The case against Kane, 49, a political newcomer in 2012 when she became the first woman and first Democrat elected as Pennsylvania attorney general, could end her status as the state’s highest-ranking female office-holder.
She is accused of leaking secret grand jury information to an operative who passed it on to a reporter to strike back at former state prosecutor who she believed had made her look bad, and then lying about it under oath.
Kane’s lawyers say she will plead not guilty. She contends that she is innocent of any wrongdoing and has portrayed herself as a victim of payback for taking on a corrupt, old-boy law enforcement network and exposing state employees for exchanging pornographic emails.
But her support among fellow Democrats has faded in the aftermath of a Thursday news conference at which Ferman outlined specific allegations and filed more than a half dozen charges that also included two misdemeanor counts of obstruction.
Gov. Tom Wolf, a fellow Democrat who took office in January, joined the political leaders and editorialists calling for her resignation immediately after Ferman’s announcement.
Kane’s driver and confidant, former Dunmore police chief Patrick Reese, is charged with indirect criminal contempt for his alleged role in snooping in the office computers that store emails sent and received by its employees to keep Kane informed about the grand jury investigating the leak. She directed the spying operation, according to the criminal complaint.
Former Supreme Court Justice Ronald Castille, who authorized the grand jury probe that led to the charges and who retired in December, said Friday that Kane should step down. But, she has refused to resign and many critics are exploring possible ways to force her out of office.
Castille said the court, working through its disciplinary board, could order an emergency suspension of Kane’s law license if it believes her alleged misconduct has been “egregious.”
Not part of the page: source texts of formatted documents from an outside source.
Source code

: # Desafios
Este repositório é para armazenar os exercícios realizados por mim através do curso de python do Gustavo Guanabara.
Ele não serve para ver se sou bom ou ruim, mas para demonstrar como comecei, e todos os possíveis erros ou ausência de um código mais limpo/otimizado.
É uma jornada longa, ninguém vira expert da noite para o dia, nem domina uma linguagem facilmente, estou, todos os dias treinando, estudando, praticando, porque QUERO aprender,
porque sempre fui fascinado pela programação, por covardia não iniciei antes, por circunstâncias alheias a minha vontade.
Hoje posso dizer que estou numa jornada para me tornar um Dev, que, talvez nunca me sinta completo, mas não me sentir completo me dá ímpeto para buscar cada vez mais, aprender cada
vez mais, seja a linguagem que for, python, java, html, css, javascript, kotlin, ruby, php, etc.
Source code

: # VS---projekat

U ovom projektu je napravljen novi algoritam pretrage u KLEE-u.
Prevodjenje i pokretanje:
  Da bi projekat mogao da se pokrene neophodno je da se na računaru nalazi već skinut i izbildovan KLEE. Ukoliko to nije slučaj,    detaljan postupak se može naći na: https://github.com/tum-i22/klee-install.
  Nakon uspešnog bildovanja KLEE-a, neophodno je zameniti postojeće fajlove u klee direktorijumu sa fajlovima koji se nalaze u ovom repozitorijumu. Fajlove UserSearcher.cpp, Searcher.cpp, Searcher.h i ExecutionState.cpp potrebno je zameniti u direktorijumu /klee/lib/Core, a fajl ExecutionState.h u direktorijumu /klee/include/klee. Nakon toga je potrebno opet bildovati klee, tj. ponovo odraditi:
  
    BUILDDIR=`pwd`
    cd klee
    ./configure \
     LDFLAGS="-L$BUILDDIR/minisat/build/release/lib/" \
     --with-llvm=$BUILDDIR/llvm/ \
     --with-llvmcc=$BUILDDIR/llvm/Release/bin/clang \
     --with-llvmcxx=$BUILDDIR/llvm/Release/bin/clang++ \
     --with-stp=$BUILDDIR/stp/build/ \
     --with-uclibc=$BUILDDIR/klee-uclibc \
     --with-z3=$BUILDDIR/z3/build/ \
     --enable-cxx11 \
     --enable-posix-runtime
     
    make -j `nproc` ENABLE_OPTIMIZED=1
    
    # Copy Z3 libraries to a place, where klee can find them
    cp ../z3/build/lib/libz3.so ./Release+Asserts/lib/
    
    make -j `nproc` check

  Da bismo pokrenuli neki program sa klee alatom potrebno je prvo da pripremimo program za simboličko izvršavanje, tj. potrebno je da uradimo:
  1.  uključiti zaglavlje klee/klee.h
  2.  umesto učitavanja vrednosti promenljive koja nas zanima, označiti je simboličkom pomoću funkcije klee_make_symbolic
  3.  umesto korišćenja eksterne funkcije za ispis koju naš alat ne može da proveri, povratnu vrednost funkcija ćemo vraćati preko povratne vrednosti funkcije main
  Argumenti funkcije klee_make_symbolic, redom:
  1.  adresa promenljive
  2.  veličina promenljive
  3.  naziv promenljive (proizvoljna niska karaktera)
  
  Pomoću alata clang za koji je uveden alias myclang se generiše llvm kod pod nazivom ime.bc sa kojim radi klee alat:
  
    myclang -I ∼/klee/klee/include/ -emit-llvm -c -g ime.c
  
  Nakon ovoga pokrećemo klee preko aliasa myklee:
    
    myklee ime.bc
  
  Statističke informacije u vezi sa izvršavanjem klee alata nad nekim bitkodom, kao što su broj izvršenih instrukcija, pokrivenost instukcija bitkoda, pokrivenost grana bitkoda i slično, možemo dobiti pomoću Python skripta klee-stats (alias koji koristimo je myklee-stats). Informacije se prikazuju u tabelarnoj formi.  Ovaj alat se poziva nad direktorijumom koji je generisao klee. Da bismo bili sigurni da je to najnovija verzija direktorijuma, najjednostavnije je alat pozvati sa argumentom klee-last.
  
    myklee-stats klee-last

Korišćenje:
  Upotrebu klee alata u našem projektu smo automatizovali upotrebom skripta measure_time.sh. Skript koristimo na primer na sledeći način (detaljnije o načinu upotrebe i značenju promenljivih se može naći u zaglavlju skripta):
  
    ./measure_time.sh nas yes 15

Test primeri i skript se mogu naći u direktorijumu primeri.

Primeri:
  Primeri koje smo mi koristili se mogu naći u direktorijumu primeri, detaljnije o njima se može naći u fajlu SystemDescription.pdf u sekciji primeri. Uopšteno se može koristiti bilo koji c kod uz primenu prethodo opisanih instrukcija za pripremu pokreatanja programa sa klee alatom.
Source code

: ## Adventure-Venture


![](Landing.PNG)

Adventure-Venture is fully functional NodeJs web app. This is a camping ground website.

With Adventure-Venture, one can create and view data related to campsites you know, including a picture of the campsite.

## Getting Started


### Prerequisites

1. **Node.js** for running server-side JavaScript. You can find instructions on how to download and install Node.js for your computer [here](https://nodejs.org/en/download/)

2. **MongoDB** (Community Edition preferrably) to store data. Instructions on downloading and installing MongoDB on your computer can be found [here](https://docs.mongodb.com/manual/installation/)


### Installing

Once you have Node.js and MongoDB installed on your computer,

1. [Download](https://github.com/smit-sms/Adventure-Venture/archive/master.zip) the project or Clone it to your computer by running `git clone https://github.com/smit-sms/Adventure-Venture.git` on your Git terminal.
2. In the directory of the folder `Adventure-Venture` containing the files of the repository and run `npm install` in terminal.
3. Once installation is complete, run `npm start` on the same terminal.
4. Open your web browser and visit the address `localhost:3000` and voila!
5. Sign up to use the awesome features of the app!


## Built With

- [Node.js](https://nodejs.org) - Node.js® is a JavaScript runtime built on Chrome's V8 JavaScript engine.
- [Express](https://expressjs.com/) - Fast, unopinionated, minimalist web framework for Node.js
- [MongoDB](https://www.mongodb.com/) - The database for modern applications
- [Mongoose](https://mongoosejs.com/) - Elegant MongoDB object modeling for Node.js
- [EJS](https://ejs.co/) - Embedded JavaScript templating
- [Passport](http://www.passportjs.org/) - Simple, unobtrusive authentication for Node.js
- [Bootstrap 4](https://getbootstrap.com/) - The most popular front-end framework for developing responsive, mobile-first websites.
Though Kane would have 10 days to fight a suspension, Castille said an actual suspension would force her out of office because the state constitution requires the attorney general to have a law license.
“How can you function as a top law enforcement official facing a felony charge?” he asked.
Another possible scenario calls for Kane’s impeachment by the Legislature, a process in which the House brings charges and the Senate acts as the jury.
Rep. Daryl Metcalfe, who sponsored an unsuccessful resolution calling for Kane’s impeachment in 2013, is sponsoring another resolution this year that has been updated to reflect recent developments. But he said a suspension by the Supreme Court would be faster.
Impeachment “is not a fast process,” the Butler County Republican said.